Siracusa-Sept.26-28
OMG, it’s time to head to Siracusa, and it is late afternoon! To the car, to the Autostrada (miraculously), and two hours into the dusk and dark to Siracusa, to our place on Ortigia, the old part of town, an island first settled by the Greeks nearly three thousand years ago. Getting into any place at night is a trick, and this was no exception, with quite a few wrong turns, one ways. After a rest on a rock hard mattress, we headed out through the streets to dinner, at A Putia delle Cose Buone, a “bolthole” of a space, whimsical decor, good food: pasta alla Norma (eggplant & olive sauce), swordfish, and an orange salad with olives and a dash of red pepper flakes. Very good, and the couple from Danville next to us made great dinner companions, exchanging traveling experiences, sharing antipasti. Being able to converse with someone, after communicating in very broken Espanitaliano, smiles, and gestures, was a relief, and a pleasure with such simpatico folks.
At Palazzo Giaracà we had an upper floor tombroom, with a window ten feet above us. After we got the AC to function, it was okay. In the morning, we headed to the Parque Archeologico by hopon/hop off bus to save our feet, but got stuck in traffic held up by a climate-change march by Siracusa youth (ironic to be on an HOV), so we hopped off and hoofed it through town. Of note at the Parque: a 16,000 (!!) seat Greek amphitheater, “Dionysius’ Ear”, and a Roman stadium. The latter had been raided by the Spaniards for building their infrastructure, but the amphitheater displayed itself dramatically at the top of a hill, and the clouds delivered a short sudden downpour for extra effect.

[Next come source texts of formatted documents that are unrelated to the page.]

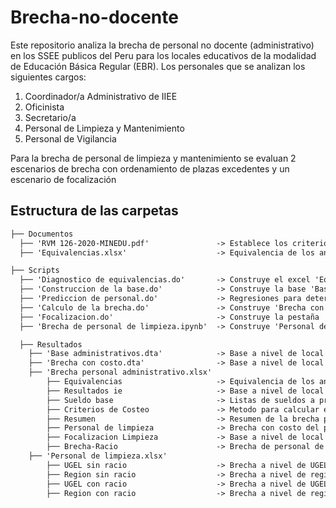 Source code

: # Brecha-no-docente
Este repositorio analiza la brecha de personal no docente (administrativo) en los SSEE publicos del Peru para los locales educativos de la modalidad de Educación Básica Regular (EBR). Los personales que se analizan los siguientes cargos:

1) Coordinador/a Administrativo de IIEE
2)  Oficinista
3) Secretario/a
4) Personal de Limpieza y Mantenimiento
5) Personal de Vigilancia

Para la brecha de personal de limpieza y mantenimiento se evaluan 2 escenarios de brecha con ordenamiento de plazas excedentes y un escenario de focalización

## Estructura de las carpetas

```markdown
├── Documentos
  ├── 'RVM 126-2020-MINEDU.pdf'               -> Establece los criterios de asignacion
  ├── 'Equivalencias.xlsx'                    -> Equivalencia de los antiguos cargos con los actuales de la RVM 126-2020-Minedu por situación laboral

├── Scripts
  ├── 'Diagnostico de equivalencias.do'       -> Construye el excel 'Equivalencias.xlsx'
  ├── 'Construccion de la base.do'            -> Construye la base 'Base administrativos.dta'
  ├── 'Prediccion de personal.do'             -> Regresiones para determinar la asignacion del personal de limpieza
  ├── 'Calculo de la brecha.do'               -> Construye 'Brecha con costo.dta' y 'Brecha personal administrativo.xlsx'
  ├── 'Focalizacion.do'                       -> Construye la pestaña 'Focalizacion Limpieza' en 'Brecha personal administrativo.xlsx'
  ├── 'Brecha de personal de limpieza.ipynb'  -> Construye 'Personal de limpieza.xlsx'

  ├── Resultados
    ├── 'Base administrativos.dta'            -> Base a nivel de local educativo con el personal no docente actual
    ├── 'Brecha con costo.dta'                -> Base a nivel de local educativo con los costos de la brecha de personal no docente
    ├── 'Brecha personal administrativo.xlsx'  
        ├── Equivalencias                     -> Equivalencia de los antiguos cargos con los actuales de la RVM 126-2020-Minedu
        ├── Resultados ie                     -> Base a nivel de local educativo con el personal no docente actual
        ├── Sueldo base                       -> Listas de sueldos a propuestos por tipo de trabajador
        ├── Criterios de Costeo               -> Metodo para calcular el costo anual de cada trabajador
        ├── Resumen                           -> Resumen de la brecha por tipo de trabajador no docente
        ├── Personal de limpieza              -> Brecha con costo del personal de limpieza sin criterios de ordenamiento
        ├── Focalizacion Limpieza             -> Base a nivel de local educativo de la Focalización del personal de limpieza
        ├── Brecha-Racio                      -> Brecha de personal de limpieza con ordenamiento a nivel de región
    ├── 'Personal de limpieza.xlsx'
        ├── UGEL sin racio                    -> Brecha a nivel de UGEL sin criterios de ordenamiento
        ├── Region sin racio                  -> Brecha a nivel de región sin criterios de ordenamiento
        ├── UGEL con racio                    -> Brecha a nivel de UGEL con criterios de ordenamiento
        ├── Region con racio                  -> Brecha a nivel de región con criterios de ordenamiento
```

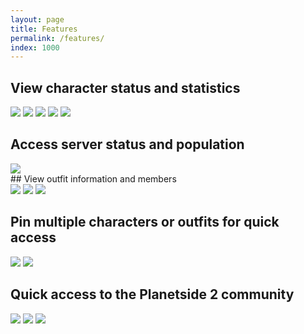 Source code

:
 ```yaml
---
layout: page
title: Features
permalink: /features/
index: 1000
---
```


## View character status and statistics

<div class="flexContainer">
  <img class="centerImage" src="{{ site.baseurl }}/public/img/screenshots/half/profile.jpg">
  <img class="centerImage" src="{{ site.baseurl }}/public/img/screenshots/half/friends.jpg">
  <img class="centerImage" src="{{ site.baseurl }}/public/img/screenshots/half/stats.jpg">
  <img class="centerImage" src="{{ site.baseurl }}/public/img/screenshots/half/killboard.jpg">
  <img class="centerImage" src="{{ site.baseurl }}/public/img/screenshots/half/weapons_stas.jpg">
</div>

## Access server status and population

<div class="flexContainer">
  <img class="centerImage" src="{{ site.baseurl }}/public/img/screenshots/half/servers.jpg">
</div>
## View outfit information and members

<div class="flexContainer">
  <img class="centerImage" src="{{ site.baseurl }}/public/img/screenshots/half/outfit.jpg">
  <img class="centerImage" src="{{ site.baseurl }}/public/img/screenshots/half/members.jpg">
  <img class="centerImage" src="{{ site.baseurl }}/public/img/screenshots/half/online.jpg">
</div>

## Pin multiple characters or outfits for quick access

<div class="flexContainer">
  <img class="centerImage" src="{{ site.baseurl }}/public/img/screenshots/half/outfits.jpg">
  <img class="centerImage" src="{{ site.baseurl }}/public/img/screenshots/half/profiles.jpg">
</div>

## Quick access to the Planetside 2 community 

<div class="flexContainer">
  <img class="centerImage" src="{{ site.baseurl }}/public/img/screenshots/half/twitter.jpg">
  <img class="centerImage" src="{{ site.baseurl }}/public/img/screenshots/half/reddit_ps2.jpg">
  <img class="centerImage" src="{{ site.baseurl }}/public/img/screenshots/half/reddit_ps2ps4.jpg">
</div> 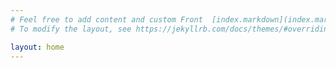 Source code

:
 ```yaml
---
# Feel free to add content and custom Front  [index.markdown](index.markdown) Matter to this file.
# To modify the layout, see https://jekyllrb.com/docs/themes/#overriding-theme-defaults

layout: home
---
```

“Dionysius’ Ear”, so dubbed by Caravaggio, is a 23 meter high grotto of stone formed by quarrying for the rock to build the ancient city. 7000 Syracusans were kept prisoner in the quarry by Athenian forces in 413 BCE, and the Athenian ruler Dionysius is said to have used the grotto’s acoustics to eavesdrop on the prisoners. It is an awesome site/sight. I am sure Gaudì was there.
Back to Ortigia by the bus, and into the market, which was at the tail end, but not before we had the luck to have a sandwich made by a very nice salumni and cheese seller. That with a bottle of green tangerine soda, lunch. A slow wander into the older streets of the Giudecca (Jewish quarter), narrow, shaded, sudden reveals of courtyards, tiny piazzas, and…the sea, waving in the wind, from turquoise to ultramarine, with white crests crashing on the rocks.
After tea and mulberry granita, it was time to try another bank to pay our fine, but too late!
Then Larry remembered that our new friends from Danville had suggested we ask the folks at Avis for help. So we did, and they did (“we try harder”). Small matter, big weight lifted. Went home for a nap.
Dinner of mussels and a pasta, and after a bit of a walk, gelato. More of a walk, a beautiful evening, way down the island to quieter streets, older buildings, a calmer sea.